#### To do:
The expected output is each line from the one containing "Case 6: Search" to the last line of the data below, set down exactly, minus the pictures.

#### Stored data:
§ §

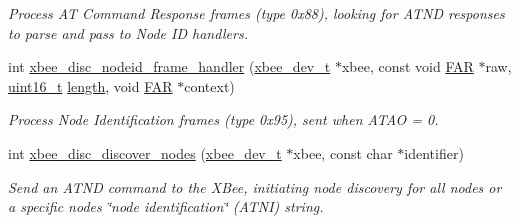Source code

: \begin{DoxyCompactItemize}
\begin{DoxyCompactList}\small\item\em Process AT Command Response frames (type 0x88), looking for A\+T\+ND responses to parse and pass to Node ID handlers. \end{DoxyCompactList}\item 
int \hyperlink{group__xbee__discovery_gac15854e05ef3f80d6ddae653065c0a40}{xbee\+\_\+disc\+\_\+nodeid\+\_\+frame\+\_\+handler} (\hyperlink{structxbee__dev__t}{xbee\+\_\+dev\+\_\+t} $\ast$xbee, const void \hyperlink{group__hal_gaef060b3456fdcc093a7210a762d5f2ed}{F\+AR} $\ast$raw, \hyperlink{group__hal__dos_ga5a8b2dc9e45a9ee81a94ef304fb62505}{uint16\+\_\+t} \hyperlink{group__zdo_gab2b3adeb2a67e656ff030b56727fd0ac}{length}, void \hyperlink{group__hal_gaef060b3456fdcc093a7210a762d5f2ed}{F\+AR} $\ast$context)
\begin{DoxyCompactList}\small\item\em Process Node Identification frames (type 0x95), sent when A\+T\+AO = 0. \end{DoxyCompactList}\item 
int \hyperlink{group__xbee__discovery_ga12d6a10c8348cf5eb9636bbf02420dd3}{xbee\+\_\+disc\+\_\+discover\+\_\+nodes} (\hyperlink{structxbee__dev__t}{xbee\+\_\+dev\+\_\+t} $\ast$xbee, const char $\ast$identifier)
\begin{DoxyCompactList}\small\item\em Send an A\+T\+ND command to the X\+Bee, initiating node discovery for all nodes or a specific node\textquotesingle{}s \char`\"{}node identification\char`\"{} (A\+T\+NI) string. \end{DoxyCompactList}\end{DoxyCompactItemize}
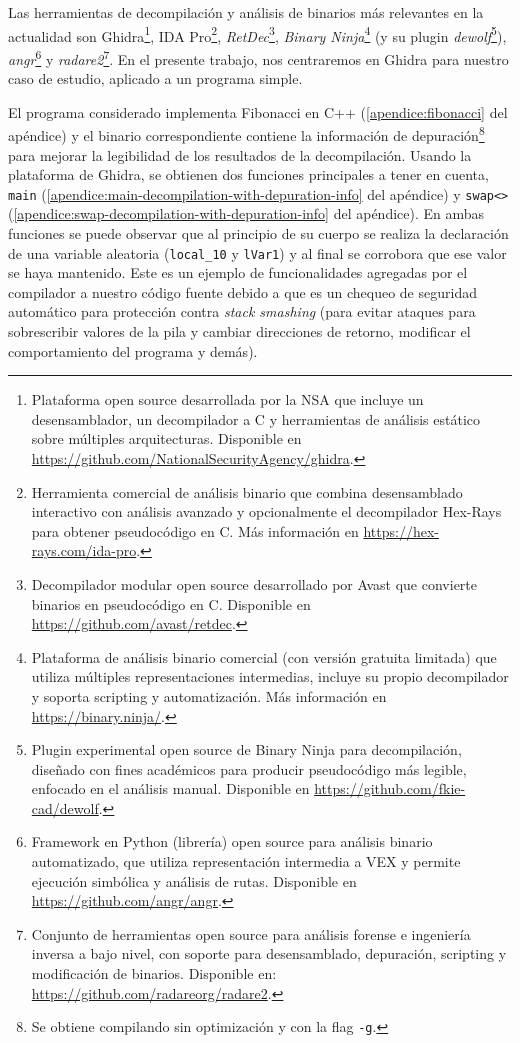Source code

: \documentclass[runningheads]{llncs}
\begin{document}
Las herramientas de decompilación y análisis de binarios más relevantes en la actualidad son 
Ghidra\footnote{Plataforma open source desarrollada por la NSA que incluye un desensamblador, 
un decompilador a C y herramientas de análisis estático sobre múltiples arquitecturas. Disponible 
en \url{https://github.com/NationalSecurityAgency/ghidra}.}, IDA Pro\footnote{Herramienta 
comercial de análisis binario que combina desensamblado interactivo con análisis avanzado y 
opcionalmente el decompilador Hex-Rays para obtener pseudocódigo en C. Más información 
en \url{https://hex-rays.com/ida-pro}.}, \textit{RetDec}\footnote{Decompilador modular open source 
desarrollado por Avast que convierte binarios en pseudocódigo en C. Disponible 
en \url{https://github.com/avast/retdec}.}, \textit{Binary Ninja}\footnote{Plataforma de análisis 
binario comercial (con versión gratuita limitada) que utiliza múltiples representaciones intermedias, 
incluye su propio decompilador y soporta scripting y automatización. Más información 
en \url{https://binary.ninja/}.} (y su plugin \textit{dewolf}\footnote{Plugin experimental open 
source de Binary Ninja para decompilación, diseñado con fines académicos para producir pseudocódigo 
más legible, enfocado en el análisis manual. Disponible en \url{https://github.com/fkie-cad/dewolf}.}), 
\textit{angr}\footnote{Framework en Python (librería) open source para análisis binario automatizado, 
que utiliza representación intermedia a VEX y permite ejecución simbólica y análisis de rutas.
Disponible en \url{https://github.com/angr/angr}.} y \textit{radare2}\footnote{Conjunto de herramientas 
open source para análisis forense e ingeniería inversa a bajo nivel, con soporte para desensamblado,
depuración, scripting y modificación de binarios. Disponible en: 
\url{https://github.com/radareorg/radare2}.}. En el presente trabajo, nos centraremos en 
Ghidra para nuestro caso de estudio, aplicado a un programa simple.

El programa considerado implementa Fibonacci en C++ (\autoref{apendice:fibonacci} del apéndice) y el binario correspondiente contiene 
la información de depuración\footnote{Se obtiene compilando sin optimización y con la flag \texttt{-g}.}
para mejorar la legibilidad de los resultados de la decompilación. Usando la plataforma de Ghidra,
se obtienen dos funciones principales a tener en cuenta, \verb|main| (\autoref{apendice:main-decompilation-with-depuration-info} del apéndice) y \verb|swap<>| (\autoref{apendice:swap-decompilation-with-depuration-info} del apéndice).
En ambas funciones se puede observar que al principio de su cuerpo se realiza la declaración de una variable 
aleatoria (\verb|local_10| y \verb|lVar1|) y al final se corrobora que ese valor se haya mantenido. 
Este es un ejemplo de funcionalidades agregadas por el compilador a nuestro código fuente debido a que 
es un chequeo de seguridad automático para protección contra \textit{stack smashing} (para evitar 
ataques para sobrescribir valores de la pila y cambiar direcciones de retorno, modificar el comportamiento 
del programa y demás).
\end{document}
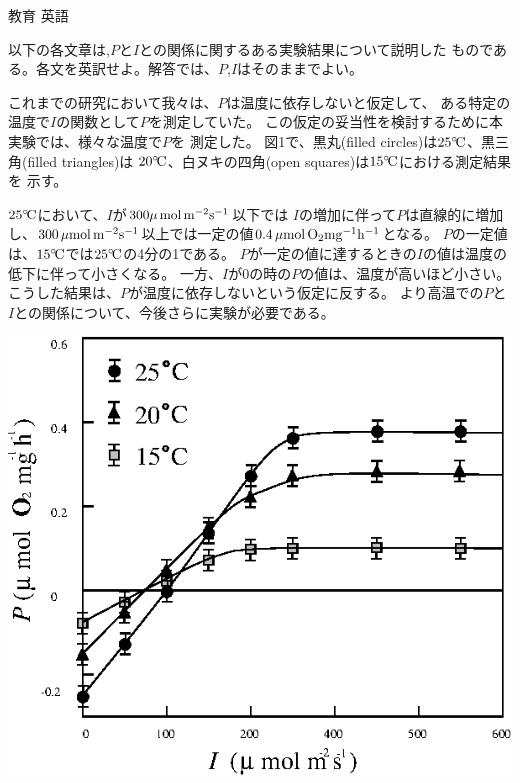 \documentclass[fleqn]{jbook}
\begin{document}
\begin{question}{教育 英語}{}
\begin{subquestions}
\SubQuestion
  以下の各文章は,$P$と$I$との関係に関するある実験結果について説明した
  ものである。各文を英訳せよ。解答では、$P$,$I$はそのままでよい。
%
  \begin{subsubquestions}%
  \SubSubQuestion
    これまでの研究において我々は、$P$は温度に依存しないと仮定して、
    ある特定の温度で$I$の関数として$P$を測定していた。
  \SubSubQuestion
    この仮定の妥当性を検討するために本実験では、様々な温度で$P$を
    測定した。
  \SubSubQuestion
    図1で、黒丸(filled circles)は$25^{\circ}\!\rm C$、黒三角(filled triangles)は
    $20^{\circ}\!\rm C$、白ヌキの四角(open squares)は$15^{\circ}\!\rm C$における測定結果を
    示す。\\
  \parbox[t]{80mm}{
  \SubSubQuestion
    $ 25^{\circ}\!\rm C $において、$I$が$300\mu\,{\rm mol\,m^{-2}s^{-1}}$以下では $I$の増加に伴って$P$は直線的に増加し、$300\,{\rm \mu mol\,m^{-2}s^{-1}}$以上では一定の値$0.4\,{\rm \mu mol\,O_2 mg^{-1}h^{-1}}$となる。
  \SubSubQuestion
    $P$の一定値は、$15^{\circ}\!\rm C$では$25^{\circ}\!\rm C$の4分の1である。
  \SubSubQuestion
    $P$が一定の値に達するときの$I$の値は温度の低下に伴って小さくなる。
  \SubSubQuestion
    一方、$I$が0の時の$P$の値は、温度が高いほど小さい。
  \SubSubQuestion
    こうした結果は、$P$が温度に依存しないという仮定に反する。
  \SubSubQuestion
    より高温での$P$と$I$との関係について、今後さらに実験が必要である。
  }\parbox[t]{80mm}{
  \begin{center}
    \mbox{\includegraphics[clip]{1995engl-1.eps}}
  \end{center}}
  \end{subsubquestions}


\end{subquestions}
\end{question}
\end{document}
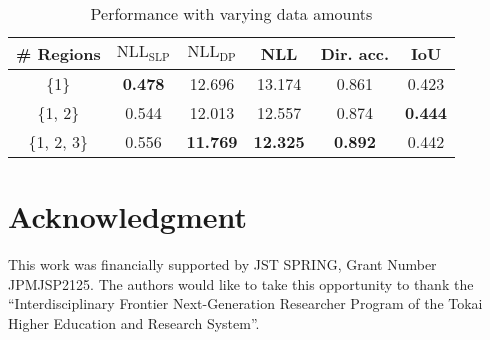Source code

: \documentclass[letterpaper, 10 pt, conference]{ieeeconf}
\begin{document}
\begin{table}[t]\caption{Performance with varying data amounts}
\vspace{-4mm}
\begin{center}
\begin{tabular}{|c|c|c|c|c|c|}
    \hline
     \# Regions & $\text{NLL}_{\text{SLP}}$ & $\text{NLL}_{\text{DP}}$ & NLL & Dir. acc. & IoU \\ \hline
    \{1\} & \textbf{0.478} & 12.696 & 13.174 & 0.861 & 0.423 \\ \hline
    \{1, 2\} & 0.544 & 12.013 & 12.557 & 0.874 & \textbf{0.444} \\ \hline
    \{1, 2, 3\} & 0.556 & \textbf{11.769} & \textbf{12.325} & \textbf{0.892} & 0.442 \\ \hline
\end{tabular}
\label{tab:data_amount}
\end{center}
\vspace{-7.5mm}
\end{table}













\section*{Acknowledgment}

This work was financially supported by JST SPRING, Grant Number JPMJSP2125. The authors would like to take this opportunity to thank the ``Interdisciplinary Frontier Next-Generation Researcher Program of the Tokai Higher Education and Research System''.
\end{document}
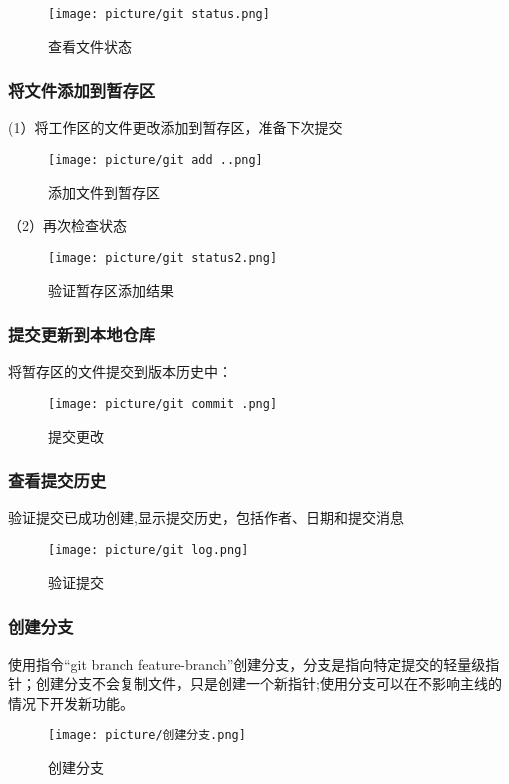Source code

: \documentclass[UTF8]{ctexart}
\begin{document}
\begin{figure}[H]
    \centering
    \texttt{[image: picture/git status.png]}
    \caption{查看文件状态}
\end{figure}

\subsubsection{将文件添加到暂存区}
(1）将工作区的文件更改添加到暂存区，准备下次提交
\begin{figure}[H]
    \centering
    \texttt{[image: picture/git add ..png]}
    \caption{添加文件到暂存区}
\end{figure}
（2）再次检查状态
\begin{figure}[H]
    \centering
    \texttt{[image: picture/git status2.png]}
    \caption{验证暂存区添加结果}
\end{figure}

\subsubsection{提交更新到本地仓库}
将暂存区的文件提交到版本历史中：
\begin{figure}[H]
    \centering
    \texttt{[image: picture/git commit .png]}%
    \caption{提交更改}
\end{figure}

\subsubsection{查看提交历史}
验证提交已成功创建,显示提交历史，包括作者、日期和提交消息
\begin{figure}[H]
    \centering
    \texttt{[image: picture/git log.png]}%
    \caption{验证提交}
\end{figure}

\subsubsection{创建分支}
使用指令“git branch feature-branch”创建分支，分支是指向特定提交的轻量级指针；创建分支不会复制文件，只是创建一个新指针;使用分支可以在不影响主线的情况下开发新功能。
\begin{figure}[H]
    \centering
    \texttt{[image: picture/创建分支.png]}%
    \caption{创建分支}
\end{figure}
\end{document}
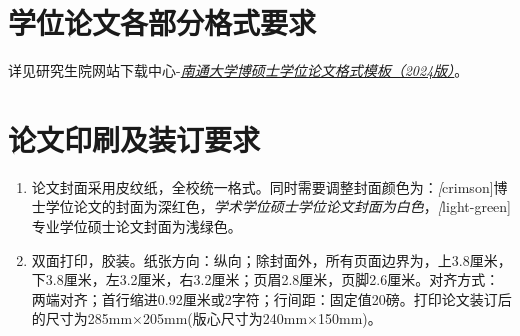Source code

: \section{学位论文各部分格式要求}
详见研究生院网站下载中心-\href{https://yjs.ntu.edu.cn/2024/1009/c7679a250968/page.htm}{\emph{南通大学博硕士学位论文格式模板（2024版）}}。

\section{论文印刷及装订要求}
\begin{enumerate}
\item 论文封面采用皮纹纸，全校统一格式。同时需要调整封面颜色为：\emph[crimson]{博士学位论文的封面为深红色}，\emph{学术学位硕士学位论文封面为白色}，\emph[light-green]{专业学位硕士论文封面为浅绿色}。
\item 双面打印，胶装。纸张方向：纵向；除封面外，所有页面边界为，上3.8厘米，下3.8厘米，左3.2厘米，右3.2厘米；页眉2.8厘米，页脚2.6厘米。对齐方式：两端对齐；首行缩进0.92厘米或2字符；行间距：固定值20磅。打印论文装订后的尺寸为285mm×205mm(版心尺寸为240mm×150mm)。
\end{enumerate}

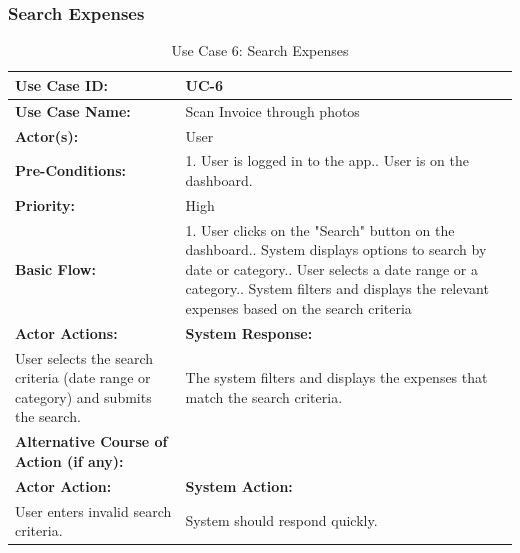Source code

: \documentclass[12pt]{article}
\begin{document}
\newpage
\vspace{1 cm} %
\noindent
\subsubsection{Search Expenses}
\vspace{0.5 cm}
\begin{table}[H] %
    \centering
    \begin{tabular}{|p{4cm}|p{10cm}|}
        \hline
        \textbf{Use Case ID:} & UC-6 \\ \hline
        \textbf{Use Case Name:} & Scan Invoice through photos \\ \hline
        \textbf{Actor(s):} & User \\ \hline
        \textbf{Pre-Conditions:} & 
        1. User is logged in to the app.\newline
2. User is on the dashboard. \\ \hline
        \textbf{Priority:} & High \\ \hline
        \textbf{Basic Flow:} & 1. User clicks on the "Search" button on the dashboard.\newline
2. System displays options to search by date or category.\newline
3. User selects a date range or a category.\newline
4. System filters and displays the relevant expenses based on the search criteria\\ \hline
        \textbf{Actor Actions:} & \textbf{System Response:} \\ \hline
        User selects the search criteria (date range or category) and submits the search.& The system filters and displays the expenses that match the search criteria. \\ \hline
        \textbf{Alternative Course of Action (if any):} &  \\ \hline
        \textbf{Actor Action:} & \textbf{System Action:} \\ \hline
      User enters invalid search criteria. & System should respond quickly.\\ \hline               
    \end{tabular}
        \caption{Use Case 6: Search Expenses}
\end{table}
\newpage
\vspace{1 cm} %
\noindent
\end{document}
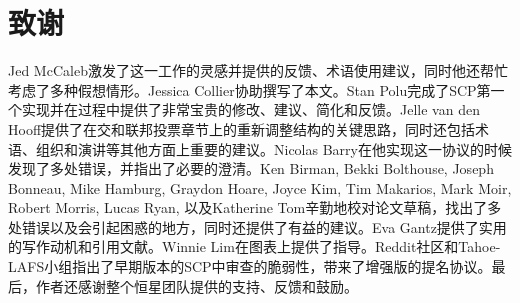 \section{致谢}

Jed McCaleb激发了这一工作的灵感并提供的反馈、术语使用建议，同时他还帮忙考虑了多种假想情形。Jessica Collier协助撰写了本文。Stan Polu完成了SCP第一个实现并在过程中提供了非常宝贵的修改、建议、简化和反馈。Jelle van den Hooff提供了在{\quorum}交和联邦投票章节上的重新调整结构的关键思路，同时还包括术语、组织和演讲等其他方面上重要的建议。Nicolas Barry在他实现这一协议的时候发现了多处错误，并指出了必要的澄清。Ken Birman, Bekki Bolthouse, Joseph Bonneau, Mike Hamburg, Graydon Hoare, Joyce Kim, Tim Makarios, Mark Moir, Robert Morris, Lucas Ryan, 以及Katherine Tom辛勤地校对论文草稿，找出了多处错误以及会引起困惑的地方，同时还提供了有益的建议。Eva Gantz提供了实用的写作动机和引用文献。Winnie Lim在图表上提供了指导。Reddit社区和Tahoe-LAFS小组指出了早期版本的SCP中审查的脆弱性，带来了增强版的提名协议。最后，作者还感谢整个恒星团队提供的支持、反馈和鼓励。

§ §

#### Solved exercise:
        \caption{Use Case 6: Search Expenses}
\end{table}
\newpage
\vspace{1 cm} %
\noindent
\end{document}
 \section{致谢}

Jed McCaleb激发了这一工作的灵感并提供的反馈、术语使用建议，同时他还帮忙考虑了多种假想情形。Jessica Collier协助撰写了本文。Stan Polu完成了SCP第一个实现并在过程中提供了非常宝贵的修改、建议、简化和反馈。Jelle van den Hooff提供了在{\quorum}交和联邦投票章节上的重新调整结构的关键思路，同时还包括术语、组织和演讲等其他方面上重要的建议。Nicolas Barry在他实现这一协议的时候发现了多处错误，并指出了必要的澄清。Ken Birman, Bekki Bolthouse, Joseph Bonneau, Mike Hamburg, Graydon Hoare, Joyce Kim, Tim Makarios, Mark Moir, Robert Morris, Lucas Ryan, 以及Katherine Tom辛勤地校对论文草稿，找出了多处错误以及会引起困惑的地方，同时还提供了有益的建议。Eva Gantz提供了实用的写作动机和引用文献。Winnie Lim在图表上提供了指导。Reddit社区和Tahoe-LAFS小组指出了早期版本的SCP中审查的脆弱性，带来了增强版的提名协议。最后，作者还感谢整个恒星团队提供的支持、反馈和鼓励。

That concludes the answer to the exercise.